* _Materials provided_:

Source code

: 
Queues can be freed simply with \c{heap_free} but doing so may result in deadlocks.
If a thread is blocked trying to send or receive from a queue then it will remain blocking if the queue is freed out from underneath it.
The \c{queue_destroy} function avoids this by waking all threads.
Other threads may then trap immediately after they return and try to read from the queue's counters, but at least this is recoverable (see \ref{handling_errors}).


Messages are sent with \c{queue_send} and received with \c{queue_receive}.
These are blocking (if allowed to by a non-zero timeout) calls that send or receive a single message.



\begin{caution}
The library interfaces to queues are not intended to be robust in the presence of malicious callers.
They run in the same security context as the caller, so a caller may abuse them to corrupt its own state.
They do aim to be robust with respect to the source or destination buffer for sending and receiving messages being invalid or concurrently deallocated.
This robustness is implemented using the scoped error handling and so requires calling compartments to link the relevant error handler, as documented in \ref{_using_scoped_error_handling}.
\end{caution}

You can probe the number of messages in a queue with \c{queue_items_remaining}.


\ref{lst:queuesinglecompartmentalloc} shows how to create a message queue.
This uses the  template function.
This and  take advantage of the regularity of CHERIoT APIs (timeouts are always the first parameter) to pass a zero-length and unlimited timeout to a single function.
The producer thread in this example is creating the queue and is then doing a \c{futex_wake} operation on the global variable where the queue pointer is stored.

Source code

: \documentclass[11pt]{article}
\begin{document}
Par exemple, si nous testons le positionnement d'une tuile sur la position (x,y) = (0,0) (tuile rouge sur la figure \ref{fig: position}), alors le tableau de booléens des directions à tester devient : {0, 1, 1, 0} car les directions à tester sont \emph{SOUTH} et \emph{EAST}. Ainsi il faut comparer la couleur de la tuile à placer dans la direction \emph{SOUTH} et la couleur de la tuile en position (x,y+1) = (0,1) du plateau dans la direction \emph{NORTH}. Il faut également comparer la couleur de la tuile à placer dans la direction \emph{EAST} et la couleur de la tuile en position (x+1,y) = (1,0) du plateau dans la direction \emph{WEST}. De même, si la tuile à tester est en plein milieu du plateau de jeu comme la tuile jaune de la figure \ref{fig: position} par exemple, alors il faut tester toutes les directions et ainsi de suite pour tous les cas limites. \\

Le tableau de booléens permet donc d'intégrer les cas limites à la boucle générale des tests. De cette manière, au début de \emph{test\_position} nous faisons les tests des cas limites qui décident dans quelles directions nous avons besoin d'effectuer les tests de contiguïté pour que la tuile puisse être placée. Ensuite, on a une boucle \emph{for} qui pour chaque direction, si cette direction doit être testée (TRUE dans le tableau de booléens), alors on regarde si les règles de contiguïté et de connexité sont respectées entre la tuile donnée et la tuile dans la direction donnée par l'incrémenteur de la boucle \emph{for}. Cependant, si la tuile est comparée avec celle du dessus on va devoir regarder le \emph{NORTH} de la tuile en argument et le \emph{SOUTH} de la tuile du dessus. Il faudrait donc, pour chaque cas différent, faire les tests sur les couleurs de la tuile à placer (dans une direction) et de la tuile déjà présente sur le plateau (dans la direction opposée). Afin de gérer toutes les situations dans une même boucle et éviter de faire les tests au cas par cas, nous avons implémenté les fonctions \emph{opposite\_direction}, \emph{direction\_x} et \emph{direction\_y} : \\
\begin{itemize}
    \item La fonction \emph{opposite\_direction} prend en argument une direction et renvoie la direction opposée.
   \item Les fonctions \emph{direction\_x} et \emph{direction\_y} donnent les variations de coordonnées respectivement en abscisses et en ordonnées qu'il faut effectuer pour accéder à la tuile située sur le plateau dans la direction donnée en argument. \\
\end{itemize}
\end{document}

* * *

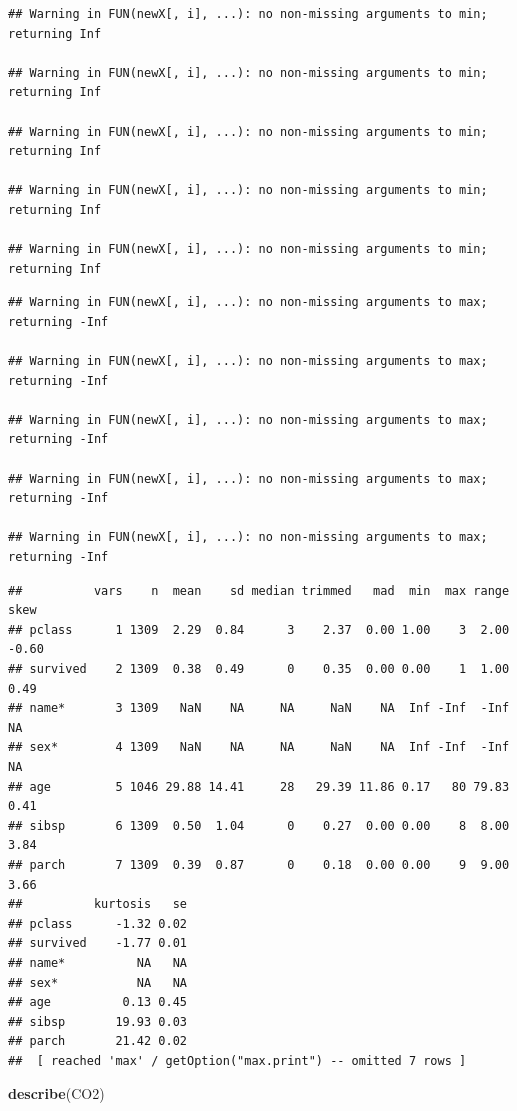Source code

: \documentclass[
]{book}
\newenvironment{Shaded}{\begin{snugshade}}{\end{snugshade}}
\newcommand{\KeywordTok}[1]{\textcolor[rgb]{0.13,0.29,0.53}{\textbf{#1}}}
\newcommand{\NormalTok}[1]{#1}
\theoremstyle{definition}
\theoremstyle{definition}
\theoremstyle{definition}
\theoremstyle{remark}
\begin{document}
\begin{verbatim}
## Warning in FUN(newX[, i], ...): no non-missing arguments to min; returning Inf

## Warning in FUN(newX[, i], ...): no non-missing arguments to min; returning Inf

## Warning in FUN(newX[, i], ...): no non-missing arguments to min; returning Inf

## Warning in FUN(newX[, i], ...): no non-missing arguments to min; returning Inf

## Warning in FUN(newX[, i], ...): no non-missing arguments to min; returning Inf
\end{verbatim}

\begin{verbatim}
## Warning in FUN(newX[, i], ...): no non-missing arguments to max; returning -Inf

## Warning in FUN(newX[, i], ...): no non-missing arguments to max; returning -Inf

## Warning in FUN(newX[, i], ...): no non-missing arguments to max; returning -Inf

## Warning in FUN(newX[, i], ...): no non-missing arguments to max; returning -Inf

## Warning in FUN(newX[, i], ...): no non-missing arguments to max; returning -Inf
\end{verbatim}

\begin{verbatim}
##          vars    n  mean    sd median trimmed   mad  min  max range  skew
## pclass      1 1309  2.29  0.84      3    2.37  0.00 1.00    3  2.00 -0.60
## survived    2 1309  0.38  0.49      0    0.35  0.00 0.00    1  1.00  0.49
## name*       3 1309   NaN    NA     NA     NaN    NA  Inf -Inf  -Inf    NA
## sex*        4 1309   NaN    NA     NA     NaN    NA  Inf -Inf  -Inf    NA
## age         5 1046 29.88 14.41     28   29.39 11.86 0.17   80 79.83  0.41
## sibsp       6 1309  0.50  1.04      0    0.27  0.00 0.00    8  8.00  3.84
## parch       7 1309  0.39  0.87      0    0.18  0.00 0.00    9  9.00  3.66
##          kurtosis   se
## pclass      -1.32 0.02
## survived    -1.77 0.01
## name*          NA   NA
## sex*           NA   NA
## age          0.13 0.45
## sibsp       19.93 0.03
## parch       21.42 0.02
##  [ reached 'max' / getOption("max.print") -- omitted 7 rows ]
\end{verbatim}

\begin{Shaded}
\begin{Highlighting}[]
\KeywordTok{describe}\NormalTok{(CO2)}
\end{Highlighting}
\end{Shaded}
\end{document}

* _What you should do_: Scan the records above, then copy out each line that mentions "Shaded".

* _Task response_:
\newenvironment{Shaded}{\begin{snugshade}}{\end{snugshade}}
\begin{Shaded}
\end{Shaded}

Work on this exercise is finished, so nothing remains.